(Stored items from a collection)
# # #

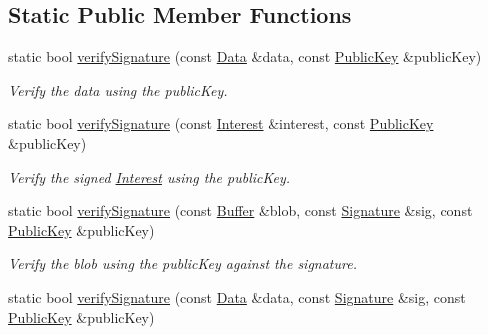 \subsection*{Static Public Member Functions}
\begin{DoxyCompactItemize}
\item 
static bool \hyperlink{classndn_1_1Validator_a0415f0aa2894fceb58dbddd9c1677b5f}{verify\+Signature} (const \hyperlink{classndn_1_1Data}{Data} \&data, const \hyperlink{classndn_1_1PublicKey}{Public\+Key} \&public\+Key)\hypertarget{classndn_1_1Validator_a0415f0aa2894fceb58dbddd9c1677b5f}{}\label{classndn_1_1Validator_a0415f0aa2894fceb58dbddd9c1677b5f}

\begin{DoxyCompactList}\small\item\em Verify the data using the public\+Key. \end{DoxyCompactList}\item 
static bool \hyperlink{classndn_1_1Validator_a193e3f5844c7bfb786837ebf7d5ac6f7}{verify\+Signature} (const \hyperlink{classndn_1_1Interest}{Interest} \&interest, const \hyperlink{classndn_1_1PublicKey}{Public\+Key} \&public\+Key)
\begin{DoxyCompactList}\small\item\em Verify the signed \hyperlink{classndn_1_1Interest}{Interest} using the public\+Key. \end{DoxyCompactList}\item 
static bool \hyperlink{classndn_1_1Validator_aa7c9ffb0d265883b469533eef8ebf4ee}{verify\+Signature} (const \hyperlink{classndn_1_1Buffer}{Buffer} \&blob, const \hyperlink{classndn_1_1Signature}{Signature} \&sig, const \hyperlink{classndn_1_1PublicKey}{Public\+Key} \&public\+Key)\hypertarget{classndn_1_1Validator_aa7c9ffb0d265883b469533eef8ebf4ee}{}\label{classndn_1_1Validator_aa7c9ffb0d265883b469533eef8ebf4ee}

\begin{DoxyCompactList}\small\item\em Verify the blob using the public\+Key against the signature. \end{DoxyCompactList}\item 
static bool \hyperlink{classndn_1_1Validator_a7d4df84ebd841d12617c6b7756068354}{verify\+Signature} (const \hyperlink{classndn_1_1Data}{Data} \&data, const \hyperlink{classndn_1_1Signature}{Signature} \&sig, const \hyperlink{classndn_1_1PublicKey}{Public\+Key} \&public\+Key)\hypertarget{classndn_1_1Validator_a7d4df84ebd841d12617c6b7756068354}{}\label{classndn_1_1Validator_a7d4df84ebd841d12617c6b7756068354}


\end{DoxyCompactItemize}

# # #

YOUR OBJECTIVE: Could you write out all the records exactly, without the pictures?

OUTPUT FOR THIS TASK:
 \subsection*{Static Public Member Functions}
\begin{DoxyCompactItemize}
\item 
static bool \hyperlink{classndn_1_1Validator_a0415f0aa2894fceb58dbddd9c1677b5f}{verify\+Signature} (const \hyperlink{classndn_1_1Data}{Data} \&data, const \hyperlink{classndn_1_1PublicKey}{Public\+Key} \&public\+Key)\hypertarget{classndn_1_1Validator_a0415f0aa2894fceb58dbddd9c1677b5f}{}\label{classndn_1_1Validator_a0415f0aa2894fceb58dbddd9c1677b5f}

\begin{DoxyCompactList}\small\item\em Verify the data using the public\+Key. \end{DoxyCompactList}\item 
static bool \hyperlink{classndn_1_1Validator_a193e3f5844c7bfb786837ebf7d5ac6f7}{verify\+Signature} (const \hyperlink{classndn_1_1Interest}{Interest} \&interest, const \hyperlink{classndn_1_1PublicKey}{Public\+Key} \&public\+Key)
\begin{DoxyCompactList}\small\item\em Verify the signed \hyperlink{classndn_1_1Interest}{Interest} using the public\+Key. \end{DoxyCompactList}\item 
static bool \hyperlink{classndn_1_1Validator_aa7c9ffb0d265883b469533eef8ebf4ee}{verify\+Signature} (const \hyperlink{classndn_1_1Buffer}{Buffer} \&blob, const \hyperlink{classndn_1_1Signature}{Signature} \&sig, const \hyperlink{classndn_1_1PublicKey}{Public\+Key} \&public\+Key)\hypertarget{classndn_1_1Validator_aa7c9ffb0d265883b469533eef8ebf4ee}{}\label{classndn_1_1Validator_aa7c9ffb0d265883b469533eef8ebf4ee}

\begin{DoxyCompactList}\small\item\em Verify the blob using the public\+Key against the signature. \end{DoxyCompactList}\item 
static bool \hyperlink{classndn_1_1Validator_a7d4df84ebd841d12617c6b7756068354}{verify\+Signature} (const \hyperlink{classndn_1_1Data}{Data} \&data, const \hyperlink{classndn_1_1Signature}{Signature} \&sig, const \hyperlink{classndn_1_1PublicKey}{Public\+Key} \&public\+Key)\hypertarget{classndn_1_1Validator_a7d4df84ebd841d12617c6b7756068354}{}\label{classndn_1_1Validator_a7d4df84ebd841d12617c6b7756068354}


\end{DoxyCompactItemize}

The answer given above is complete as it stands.